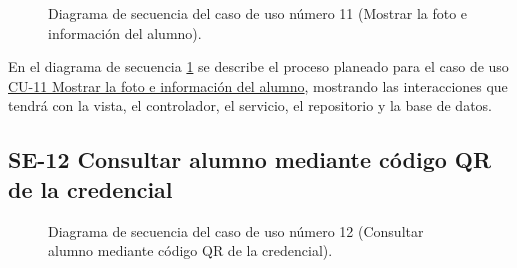 \begin{figure}[htbp!]
	\begin{center}
		\caption{Diagrama de secuencia del caso de uso número 11 (Mostrar la foto e información  del alumno).}
		\label{fig:Diagrama de secuencia CU-11}
	\end{center}
\end{figure}


En el diagrama de secuencia \ref{fig:Diagrama de secuencia CU-11} se describe el proceso planeado para el caso de uso \hyperlink{CU-11}{CU-11 Mostrar la foto e información  del alumno}, mostrando las interacciones que tendrá con la vista, el controlador, el servicio, el repositorio y la base de datos.

\newpage

\subsection{SE-12 Consultar alumno mediante código QR de la credencial}

\begin{figure}[htbp!]
	\begin{center}
		\caption{Diagrama de secuencia del caso de uso número 12 (Consultar alumno mediante código QR de la credencial).}
		\label{fig:Diagrama de secuencia CU-12}
	\end{center}
\end{figure}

-------------------------

Exercise brief: Copy out each line of the records where the string "mediante" appears.

Exercise solution:
\subsection{SE-12 Consultar alumno mediante código QR de la credencial}
		\caption{Diagrama de secuencia del caso de uso número 12 (Consultar alumno mediante código QR de la credencial).}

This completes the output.